I started this project having the wish to build a foundation for futher bass features that walks up the lane to be more programming language, and less assembler. The current macro framework of bass even struggles to have spaces on 'bad places' and to be honest, I found no way of solving this, but to switch from 'replace stuff' to 'parse stuff'. In other words: Redo the whole frontend from scratch.

A big step that came with a lot of controversy about syntax, coding style and legacy in general.

But in the end there was absolute no way around of it. After all this times bass had changed it's syntax, this is hopefully the last time I have do defend this kind of changes. But lets start!

Lazy writings

I added tons of shortings to pepple our users lazyness.

  • constant can also be const
  • variable can also be var
  • macro or function can also be fun - yes, no hamburgers.
  • architecture can also be arch

Most of this had been around allready. We allow any of them.

Everything is a function

Bass had it's internal reason to mix command's and build-in-functions. This had been removed. Everything is a function now.

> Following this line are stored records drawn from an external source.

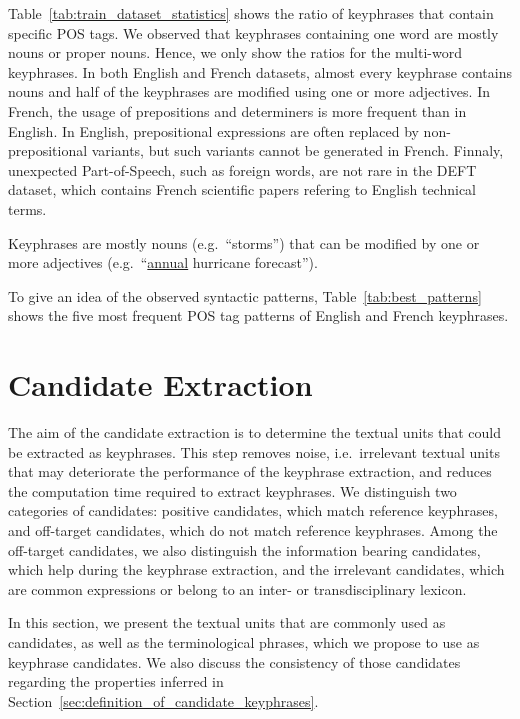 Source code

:     Table~\ref{tab:train_dataset_statistics} shows the ratio of keyphrases that
    contain specific POS tags. We observed that keyphrases containing one word
    are mostly nouns or proper nouns. Hence, we only show the ratios for the
    multi-word keyphrases. In both English and French datasets, almost every
    keyphrase contains nouns and half of the keyphrases are modified using one
    or more adjectives. In French, the usage of prepositions and determiners is 
    more frequent than in English. In English, prepositional expressions are
    often replaced by non-prepositional variants, but such variants cannot be
    generated in French. Finnaly, unexpected Part-of-Speech, such as foreign
    words, are not rare in the DEFT dataset, which contains French scientific
    papers refering to English technical terms.

    \begin{property}\label{prop:noun_phrases}
      Keyphrases are mostly nouns (e.g.~``storms'') that can be modified by one
      or more adjectives (e.g.~``\underline{annual} hurricane forecast'').
    \end{property}

    To give an idea of the observed syntactic patterns,
    Table~\ref{tab:best_patterns} shows the five most frequent POS tag patterns
    of English and French keyphrases.

\section{Candidate Extraction}
\label{sec:candidate_extraction}
  The aim of the candidate extraction is to determine the textual units that
  could be extracted as keyphrases. This step removes noise, i.e.~irrelevant
  textual units that may deteriorate the performance of the keyphrase
  extraction, and reduces the computation time required to extract  keyphrases.
  We distinguish two categories of candidates: positive candidates, which match
  reference keyphrases, and off-target candidates, which do not match reference
  keyphrases. Among the off-target candidates, we also distinguish the
  information bearing candidates, which help during the keyphrase extraction,
  and the irrelevant candidates, which are common expressions or belong to an
  inter- or transdisciplinary lexicon.

  In this section, we present the textual units that are commonly used as
  candidates, as well as the terminological phrases, which we propose to use as
  keyphrase candidates. We also discuss the consistency of those candidates
  regarding the properties inferred in
  Section~\ref{sec:definition_of_candidate_keyphrases}.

print "Hello World\n"  // not working
print("Hello World\n") // working

Include

Include had several special rules in bass. This had been fixed. You can include your stuff where and whenever you want. Even with constructed file-names. Note that an include file will be loaded and parsed just once.

Datatsypes

Since I upgraded bass from an macro- to an script-language it also knows some Datatypes. The type of an variable or constant will be selected implicite by the value that you store inside of it.

Build in Datatypes

  • Integer - internally stored as int64
  • Float - internally stored as double
  • String - internally stored as ascii string - for now.
  • function - stored as hashmap given by its name and signature
  • array - stored as hashmap given by the used key

Custom Datatypes

under construction

It's planed to allow custom datatypes that

  • have accessible attributes (like the name)
  • can be forced on function parameters
  • allow the overloading of syntax features like +-*/ or parentheses.
  • can be detected by helper functions

They can be used to raise given code from assembly to programming language level. For example overloading + could simply put an add A, B line to the output.

Even thought Datatypes are just 'lookup-arrays', they have an huge impact on whats possible in basm, and what if not.

Arrays

'Arrays' are hash-maps. They can be created using the construction function var myarray = Array.new(1, ..). This syntax had been choosen to be as close as possible to the given array functions Array.size() and Array.sort(). On const arrays everything inside is constant. So its not possible to add, change, remove or sort its content. Access is possible with the common myarray[index] syntax. Arrays do not have a fixed size. All array-keys will be thread as strings, other types will be converted.

Nothing

There is an internal NULL-State called nothing for unknown or unsolved references or values. You can check against it, but it is not meant to be directly used by the programming person.

Namespaces

The namespace feature remains nearby unchanged to the given syntax in bass18:

namespace foo.baa {
  fun test() { print "Hello World\n" }
}

foo.baa.test() // works

However. Bass always had an different namespace for different things (var,const,macros,namespaces,arrays, etc..) - this is NOT the case anymore. Everything shares one namespace now.

The global keywords had been removed, thought it might come back as function.

If and Else

if(a==12) { }
else if(b==42) { }
else { }

Nothing special so far, except that the blocks { } are not optional. But they can be empty, thought.

Loops

While

var i = 0
while(i<50) {
  i = i+1

  if(i==5) { continue }
  else if(i==18) { break }
  
  print i
}

While loops had not been changed since bass. continue and break will only be handled by the enclosing while-loop, not inside of the if statements local scope.

For (each)

Since we allow custom array keys there had been the urge to iterate over arrays for each item. The syntax for the for loops differs from the syntax of while loops, but serves the same purpose.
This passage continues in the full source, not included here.